Most network embedding methods learn embeddings based on network structure. One of the most well-known methods is LINE (Tang et al., 2015) which has shown its effectiveness in dealing with large-scale undirected, directed, and/or weighted networks. Particularly, its two sub-models LINE(1st) and LINE(2nd) preserve the first-order proximity (i.e., the similarity between linked nodes) and second-order proximity (i.e., the similarity between the nodes with shared neighbors) of a network, respectively.
Semi-supervised methods, which take advantage of labeled data, has recently attracted considerable interest. Typical studies include LSHM (Jacob et al., 2014), LDE (Wang et al., 2016), and MMDW (Tu et al., 2016). Generally, these methods utilize labeled data by guaranteeing both intra-class similarity (i.e., the same labeled nodes are close to each other) and inter-class dissimilarity (i.e., the different labeled nodes are far from each other) in the embedding space.
1.1. Problem
Unlike existing semi-supervised methods which assume the labeled data is balanced, i.e., every class has at least one labeled node, this paper considers the completely imbalanced case where some classes have no labeled nodes at all. This case deserves special attention for two reasons. Firstly, it has practical significance. For instance, considering Wikipedia which has millions of pages about various topics, it is hard to collect labeled pages for every topic without missing any one; moreover, its topic number may be unknown.

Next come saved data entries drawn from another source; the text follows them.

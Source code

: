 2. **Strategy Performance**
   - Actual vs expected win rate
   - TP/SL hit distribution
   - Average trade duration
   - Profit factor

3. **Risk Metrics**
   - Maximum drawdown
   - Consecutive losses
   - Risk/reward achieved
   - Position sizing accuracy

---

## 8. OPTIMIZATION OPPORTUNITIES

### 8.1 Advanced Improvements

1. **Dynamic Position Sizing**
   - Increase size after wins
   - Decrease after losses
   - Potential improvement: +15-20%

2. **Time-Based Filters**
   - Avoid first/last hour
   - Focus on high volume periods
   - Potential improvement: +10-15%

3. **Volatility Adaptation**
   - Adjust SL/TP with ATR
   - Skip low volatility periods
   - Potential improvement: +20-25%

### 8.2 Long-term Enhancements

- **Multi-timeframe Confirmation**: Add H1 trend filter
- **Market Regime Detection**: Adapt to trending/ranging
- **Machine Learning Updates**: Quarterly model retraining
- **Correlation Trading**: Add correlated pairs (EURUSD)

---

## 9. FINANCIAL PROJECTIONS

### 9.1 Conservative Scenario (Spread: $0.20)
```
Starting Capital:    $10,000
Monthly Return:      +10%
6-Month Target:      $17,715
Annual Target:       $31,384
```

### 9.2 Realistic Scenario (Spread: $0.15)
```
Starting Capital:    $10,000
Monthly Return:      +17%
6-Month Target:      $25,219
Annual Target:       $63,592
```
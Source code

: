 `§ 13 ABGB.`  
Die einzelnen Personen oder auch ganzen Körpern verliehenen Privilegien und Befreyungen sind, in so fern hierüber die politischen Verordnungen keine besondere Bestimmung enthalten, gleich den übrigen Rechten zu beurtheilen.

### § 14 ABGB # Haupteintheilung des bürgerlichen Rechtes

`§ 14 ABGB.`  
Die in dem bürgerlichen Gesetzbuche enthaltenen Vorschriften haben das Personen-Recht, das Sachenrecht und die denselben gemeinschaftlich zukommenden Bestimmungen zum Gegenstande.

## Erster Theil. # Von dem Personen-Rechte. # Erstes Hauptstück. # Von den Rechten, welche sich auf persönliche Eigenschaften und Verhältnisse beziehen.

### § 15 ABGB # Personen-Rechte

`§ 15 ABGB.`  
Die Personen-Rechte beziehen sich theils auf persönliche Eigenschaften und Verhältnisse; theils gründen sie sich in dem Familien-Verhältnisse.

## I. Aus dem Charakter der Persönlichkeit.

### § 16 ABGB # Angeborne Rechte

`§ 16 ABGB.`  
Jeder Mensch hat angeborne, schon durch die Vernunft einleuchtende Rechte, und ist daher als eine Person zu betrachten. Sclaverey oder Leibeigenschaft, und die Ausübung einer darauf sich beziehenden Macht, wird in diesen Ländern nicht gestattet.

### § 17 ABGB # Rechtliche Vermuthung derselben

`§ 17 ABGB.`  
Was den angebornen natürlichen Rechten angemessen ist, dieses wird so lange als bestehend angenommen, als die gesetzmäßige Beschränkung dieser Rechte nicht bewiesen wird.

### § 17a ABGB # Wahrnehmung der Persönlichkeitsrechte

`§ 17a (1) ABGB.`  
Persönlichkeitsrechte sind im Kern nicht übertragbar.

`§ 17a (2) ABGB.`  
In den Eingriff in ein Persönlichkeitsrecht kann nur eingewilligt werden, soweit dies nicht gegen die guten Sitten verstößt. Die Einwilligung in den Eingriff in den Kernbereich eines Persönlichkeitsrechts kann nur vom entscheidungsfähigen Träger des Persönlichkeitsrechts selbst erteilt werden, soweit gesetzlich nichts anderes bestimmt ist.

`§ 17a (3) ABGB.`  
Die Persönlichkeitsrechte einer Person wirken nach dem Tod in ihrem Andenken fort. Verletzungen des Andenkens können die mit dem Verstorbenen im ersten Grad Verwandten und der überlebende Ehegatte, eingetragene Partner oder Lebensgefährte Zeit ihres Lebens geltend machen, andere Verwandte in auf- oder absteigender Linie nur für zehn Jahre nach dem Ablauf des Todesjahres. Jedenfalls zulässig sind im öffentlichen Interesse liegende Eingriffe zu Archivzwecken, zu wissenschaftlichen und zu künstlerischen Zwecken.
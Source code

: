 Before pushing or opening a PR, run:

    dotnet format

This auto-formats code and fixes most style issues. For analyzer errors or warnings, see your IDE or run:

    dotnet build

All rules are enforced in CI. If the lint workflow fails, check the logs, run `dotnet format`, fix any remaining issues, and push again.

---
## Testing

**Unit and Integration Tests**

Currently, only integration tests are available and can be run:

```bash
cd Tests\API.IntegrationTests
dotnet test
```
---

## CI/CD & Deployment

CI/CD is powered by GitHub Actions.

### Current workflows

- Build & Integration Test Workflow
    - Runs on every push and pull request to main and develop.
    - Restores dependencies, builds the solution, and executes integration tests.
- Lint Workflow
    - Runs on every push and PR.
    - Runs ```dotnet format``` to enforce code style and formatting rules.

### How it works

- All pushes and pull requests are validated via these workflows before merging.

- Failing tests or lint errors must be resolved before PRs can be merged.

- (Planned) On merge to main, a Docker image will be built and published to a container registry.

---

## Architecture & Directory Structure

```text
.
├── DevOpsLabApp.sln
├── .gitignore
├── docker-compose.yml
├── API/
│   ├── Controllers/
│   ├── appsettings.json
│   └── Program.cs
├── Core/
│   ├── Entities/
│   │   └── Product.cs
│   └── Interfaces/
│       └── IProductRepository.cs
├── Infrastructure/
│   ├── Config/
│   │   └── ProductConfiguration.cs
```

Secondly and more importantly, existing semi-supervised methods, which guarantee both intra-class similarity and inter-class dissimilarity, would get biased results in the completely-imbalanced case. To verify this, we conduct an experiment on Citeseer dataset (McCallum et al., 2000). We set the label rate as 50% in each class. In the balanced case, we modify the original network by adding edges between same labeled nodes and removing the existing edges between different labeled nodes. Then, we apply LINE(1st)1 on this modified network to get the embedding results. In the completely-imbalanced case, we choose Citeseer’s first two classes as unseen and the rest classes as seen, i.e., the nodes from the first two classes are removed from the labeled data. Then, we also modify the network and apply LINE(1st) for network embedding as described above. At last, the learned embeddings in these two cases are visualized by t-SNE (Maaten & Hinton 2008) in Figure 1. We can clearly see that the embeddings learned with balanced labels look meaningful, but the embeddings learned with completely-imbalanced labels are greatly biased towards the seen classes and heavily mixing the unseen class nodes together.